Updated: Apr 26
“If you want to be more productive, you must become the master of your minutes.”
This holds true in the current scenario, where time is money and excellence expected in the shortest length of time possible. Dentistry is a perfect example for this. With growing dental problems and lifestyle changes, dentists are kept on their toes, from the duration of an appointment to an excellent end result. Hence, to cater to the ever-growing demands of patients, it has become a necessity for dentists to upgrade to the latest technology.
Numerous new dental technologies are available now but the ones currently capturing headlines are Lasers. It makes a procedure painless and improves post-op healing, making it an instant HIT among dentists and patients. Of the many lasers available in today's market, the most popular is the Diode Laser.
How it works:
Diode LASER is a semiconductor device(similar to LED) made of aluminum, gallium, arsenide, and occasionally indium, which produces laser wavelengths, ranging from approximately 810 nm to 980 nm falling under the infrared region of the light spectrum. Diagnodent is an exception with a wavelength of 655nm(Red light, visible spectrum). All diode wavelengths are absorbed primarily by tissue pigment (melanin) and haemoglobin. The laser energy cuts indirectly by heating up the fiber optic tip(both disposable and autoclavable tips are available).
Easy to use.
Faster post-op healing
Wavelength with a wide spectrum of usage.
Minimal discomfort to patients.
Less expensive compared to hard tissue lasers.
Low power consumption.
Diode wavelength is poorly absorbed by hydroxyapatite and water in enamel. Hence use for hard tissues is limited.

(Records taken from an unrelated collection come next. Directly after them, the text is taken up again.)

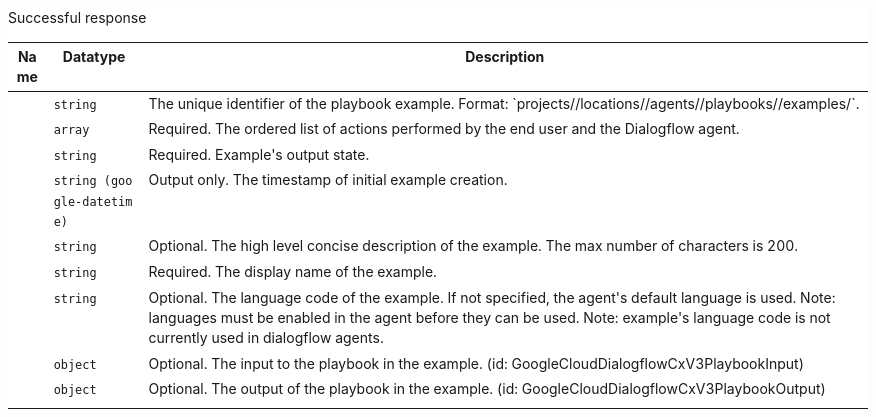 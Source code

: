 Successful response

<table>
<thead>
    <tr>
    <th>Name</th>
    <th>Datatype</th>
    <th>Description</th>
    </tr>
</thead>
<tbody>
<tr>
    <td><CopyableCode code="name" /></td>
    <td><code>string</code></td>
    <td>The unique identifier of the playbook example. Format: `projects//locations//agents//playbooks//examples/`.</td>
</tr>
<tr>
    <td><CopyableCode code="actions" /></td>
    <td><code>array</code></td>
    <td>Required. The ordered list of actions performed by the end user and the Dialogflow agent.</td>
</tr>
<tr>
    <td><CopyableCode code="conversationState" /></td>
    <td><code>string</code></td>
    <td>Required. Example's output state.</td>
</tr>
<tr>
    <td><CopyableCode code="createTime" /></td>
    <td><code>string (google-datetime)</code></td>
    <td>Output only. The timestamp of initial example creation.</td>
</tr>
<tr>
    <td><CopyableCode code="description" /></td>
    <td><code>string</code></td>
    <td>Optional. The high level concise description of the example. The max number of characters is 200.</td>
</tr>
<tr>
    <td><CopyableCode code="displayName" /></td>
    <td><code>string</code></td>
    <td>Required. The display name of the example.</td>
</tr>
<tr>
    <td><CopyableCode code="languageCode" /></td>
    <td><code>string</code></td>
    <td>Optional. The language code of the example. If not specified, the agent's default language is used. Note: languages must be enabled in the agent before they can be used. Note: example's language code is not currently used in dialogflow agents.</td>
</tr>
<tr>
    <td><CopyableCode code="playbookInput" /></td>
    <td><code>object</code></td>
    <td>Optional. The input to the playbook in the example. (id: GoogleCloudDialogflowCxV3PlaybookInput)</td>
</tr>
<tr>
    <td><CopyableCode code="playbookOutput" /></td>
    <td><code>object</code></td>
    <td>Optional. The output of the playbook in the example. (id: GoogleCloudDialogflowCxV3PlaybookOutput)</td>
</tr>
<tr>
    <td><CopyableCode code="tokenCount" /></td>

Highly temperature-dependent. Any changes in temperature change the output of the laser.
The output beam has an unusual shape.
Purity and monochromaticity are poorer than other types of LASERS.
Diode lasers can be used for:
Aesthetic gingival recontouring.
Exposure of soft tissue impacted teeth.
Removal of inflamed and hypertrophic tissue.

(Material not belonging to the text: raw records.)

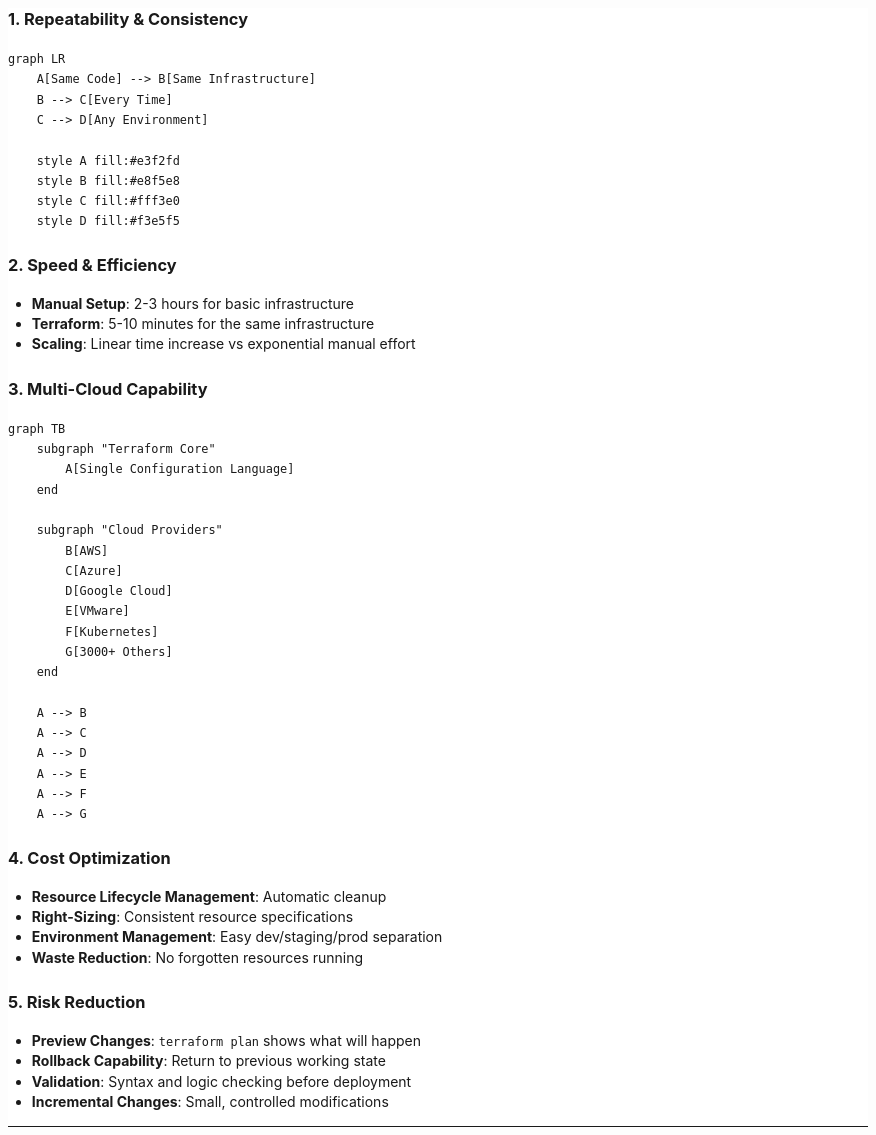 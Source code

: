### **1. Repeatability & Consistency**
```mermaid
graph LR
    A[Same Code] --> B[Same Infrastructure]
    B --> C[Every Time]
    C --> D[Any Environment]
    
    style A fill:#e3f2fd
    style B fill:#e8f5e8
    style C fill:#fff3e0
    style D fill:#f3e5f5
```

### **2. Speed & Efficiency**
- **Manual Setup**: 2-3 hours for basic infrastructure
- **Terraform**: 5-10 minutes for the same infrastructure
- **Scaling**: Linear time increase vs exponential manual effort

### **3. Multi-Cloud Capability**
```mermaid
graph TB
    subgraph "Terraform Core"
        A[Single Configuration Language]
    end
    
    subgraph "Cloud Providers"
        B[AWS]
        C[Azure]
        D[Google Cloud]
        E[VMware]
        F[Kubernetes]
        G[3000+ Others]
    end
    
    A --> B
    A --> C
    A --> D
    A --> E
    A --> F
    A --> G
```

### **4. Cost Optimization**
- **Resource Lifecycle Management**: Automatic cleanup
- **Right-Sizing**: Consistent resource specifications
- **Environment Management**: Easy dev/staging/prod separation
- **Waste Reduction**: No forgotten resources running

### **5. Risk Reduction**
- **Preview Changes**: `terraform plan` shows what will happen
- **Rollback Capability**: Return to previous working state
- **Validation**: Syntax and logic checking before deployment
- **Incremental Changes**: Small, controlled modifications

---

Depigmentation of the gingiva.
Photostimulation of aphthous and herpetic lesions.
Pain-relief therapy (eg: treatment of MPDS)
The Nominal Ocular Hazard Distance is 8.5 ft or 2.6 meters. So, laser safety eyewear is a must for both patient and dental personnel.
Don't point the laser directly into the patient’s eye.
Don't look directly at the laser.
Turn off the laser unit when not in use.
Laser DANGER sign must be placed in the operatory.
Keeping the benefits and patient comfort in mind, it’s a worthy investment in a dental clinic for an effective treatment outcome and deserves all the attention and appreciation that it’s been getting.